## What the task requires
Extract every line of the material that holds the string "akkor".

## Records shown
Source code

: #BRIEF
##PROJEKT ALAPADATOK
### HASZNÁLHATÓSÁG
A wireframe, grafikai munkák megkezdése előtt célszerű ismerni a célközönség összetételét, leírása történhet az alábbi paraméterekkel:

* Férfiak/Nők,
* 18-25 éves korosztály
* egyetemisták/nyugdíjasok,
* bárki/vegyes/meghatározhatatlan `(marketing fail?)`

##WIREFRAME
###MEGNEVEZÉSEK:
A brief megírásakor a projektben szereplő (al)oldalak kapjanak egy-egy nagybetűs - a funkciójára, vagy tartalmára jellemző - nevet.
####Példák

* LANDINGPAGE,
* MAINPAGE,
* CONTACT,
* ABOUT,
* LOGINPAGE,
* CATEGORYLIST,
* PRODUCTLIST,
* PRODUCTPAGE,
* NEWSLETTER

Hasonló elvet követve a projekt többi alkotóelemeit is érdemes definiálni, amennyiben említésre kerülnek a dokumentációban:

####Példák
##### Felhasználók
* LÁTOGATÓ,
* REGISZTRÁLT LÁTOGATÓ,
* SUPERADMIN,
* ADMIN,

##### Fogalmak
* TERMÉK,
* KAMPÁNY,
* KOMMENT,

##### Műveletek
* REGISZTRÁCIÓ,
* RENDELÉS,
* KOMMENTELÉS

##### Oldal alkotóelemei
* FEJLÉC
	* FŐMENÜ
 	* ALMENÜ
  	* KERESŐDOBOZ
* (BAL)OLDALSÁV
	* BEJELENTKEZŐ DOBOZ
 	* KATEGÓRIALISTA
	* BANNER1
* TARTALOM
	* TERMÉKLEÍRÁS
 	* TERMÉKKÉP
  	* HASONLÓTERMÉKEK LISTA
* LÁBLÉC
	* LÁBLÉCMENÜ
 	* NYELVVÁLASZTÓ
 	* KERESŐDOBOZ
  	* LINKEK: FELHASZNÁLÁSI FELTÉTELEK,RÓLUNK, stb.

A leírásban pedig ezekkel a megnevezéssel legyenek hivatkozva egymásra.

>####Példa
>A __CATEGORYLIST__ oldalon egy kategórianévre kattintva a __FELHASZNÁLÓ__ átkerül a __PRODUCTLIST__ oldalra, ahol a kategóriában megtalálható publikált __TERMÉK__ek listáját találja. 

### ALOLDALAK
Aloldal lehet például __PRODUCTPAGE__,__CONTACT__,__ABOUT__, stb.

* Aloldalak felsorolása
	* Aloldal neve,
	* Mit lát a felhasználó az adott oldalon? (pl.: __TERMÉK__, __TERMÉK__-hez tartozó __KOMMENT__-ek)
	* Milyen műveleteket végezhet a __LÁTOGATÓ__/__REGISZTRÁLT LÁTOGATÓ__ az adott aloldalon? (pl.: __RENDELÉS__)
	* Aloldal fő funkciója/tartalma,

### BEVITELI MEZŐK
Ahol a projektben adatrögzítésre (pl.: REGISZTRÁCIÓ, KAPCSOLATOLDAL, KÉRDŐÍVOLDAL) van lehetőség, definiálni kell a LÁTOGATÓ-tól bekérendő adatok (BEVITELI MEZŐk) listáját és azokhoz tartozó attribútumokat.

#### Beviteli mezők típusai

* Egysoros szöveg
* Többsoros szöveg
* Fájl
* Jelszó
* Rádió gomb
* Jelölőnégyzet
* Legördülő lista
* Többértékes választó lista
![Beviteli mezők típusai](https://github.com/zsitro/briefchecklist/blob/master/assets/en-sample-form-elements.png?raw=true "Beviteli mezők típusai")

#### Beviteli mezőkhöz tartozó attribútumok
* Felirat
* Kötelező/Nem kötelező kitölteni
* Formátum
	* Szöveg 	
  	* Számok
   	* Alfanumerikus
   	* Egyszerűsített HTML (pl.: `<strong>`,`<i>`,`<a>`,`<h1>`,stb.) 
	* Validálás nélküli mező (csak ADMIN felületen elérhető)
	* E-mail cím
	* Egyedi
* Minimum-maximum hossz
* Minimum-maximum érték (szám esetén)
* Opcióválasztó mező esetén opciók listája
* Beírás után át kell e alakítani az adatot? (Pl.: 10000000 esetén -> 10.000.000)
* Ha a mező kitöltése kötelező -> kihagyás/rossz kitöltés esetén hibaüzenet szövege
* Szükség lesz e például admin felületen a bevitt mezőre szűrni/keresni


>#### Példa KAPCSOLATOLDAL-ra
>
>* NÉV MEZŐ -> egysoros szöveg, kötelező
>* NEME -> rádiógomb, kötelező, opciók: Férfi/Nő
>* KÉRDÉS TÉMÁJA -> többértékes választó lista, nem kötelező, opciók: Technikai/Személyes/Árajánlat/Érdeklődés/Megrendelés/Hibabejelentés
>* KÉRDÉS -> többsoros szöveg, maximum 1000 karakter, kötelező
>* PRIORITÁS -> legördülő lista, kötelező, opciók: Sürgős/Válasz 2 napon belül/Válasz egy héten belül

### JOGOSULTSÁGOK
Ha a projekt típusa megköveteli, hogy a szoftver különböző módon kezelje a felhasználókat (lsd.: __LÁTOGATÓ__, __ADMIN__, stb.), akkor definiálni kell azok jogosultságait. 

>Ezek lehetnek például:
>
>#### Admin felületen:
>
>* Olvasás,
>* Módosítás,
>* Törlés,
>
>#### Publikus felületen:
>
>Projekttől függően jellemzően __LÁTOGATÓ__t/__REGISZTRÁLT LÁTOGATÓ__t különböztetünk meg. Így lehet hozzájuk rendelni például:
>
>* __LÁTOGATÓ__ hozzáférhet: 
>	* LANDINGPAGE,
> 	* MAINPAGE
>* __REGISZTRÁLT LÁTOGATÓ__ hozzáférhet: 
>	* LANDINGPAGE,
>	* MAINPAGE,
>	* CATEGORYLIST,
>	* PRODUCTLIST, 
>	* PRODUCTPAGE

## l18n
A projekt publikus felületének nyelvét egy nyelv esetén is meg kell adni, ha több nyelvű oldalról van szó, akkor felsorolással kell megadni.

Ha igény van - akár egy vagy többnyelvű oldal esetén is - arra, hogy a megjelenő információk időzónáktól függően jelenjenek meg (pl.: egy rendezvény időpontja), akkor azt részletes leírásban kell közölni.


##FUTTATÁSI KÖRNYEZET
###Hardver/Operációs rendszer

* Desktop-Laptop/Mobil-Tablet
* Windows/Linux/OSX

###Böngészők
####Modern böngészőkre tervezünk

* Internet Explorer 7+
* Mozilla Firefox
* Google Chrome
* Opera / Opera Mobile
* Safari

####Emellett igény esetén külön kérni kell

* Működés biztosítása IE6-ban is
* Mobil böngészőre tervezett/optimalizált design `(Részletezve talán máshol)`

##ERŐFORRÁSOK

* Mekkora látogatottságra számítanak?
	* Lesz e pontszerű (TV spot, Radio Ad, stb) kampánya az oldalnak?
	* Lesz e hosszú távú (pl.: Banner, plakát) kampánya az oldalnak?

## Answer box
Ha a projekt típusa megköveteli, hogy a szoftver különböző módon kezelje a felhasználókat (lsd.: __LÁTOGATÓ__, __ADMIN__, stb.), akkor definiálni kell azok jogosultságait. 
A projekt publikus felületének nyelvét egy nyelv esetén is meg kell adni, ha több nyelvű oldalról van szó, akkor felsorolással kell megadni.
Ha igény van - akár egy vagy többnyelvű oldal esetén is - arra, hogy a megjelenő információk időzónáktól függően jelenjenek meg (pl.: egy rendezvény időpontja), akkor azt részletes leírásban kell közölni.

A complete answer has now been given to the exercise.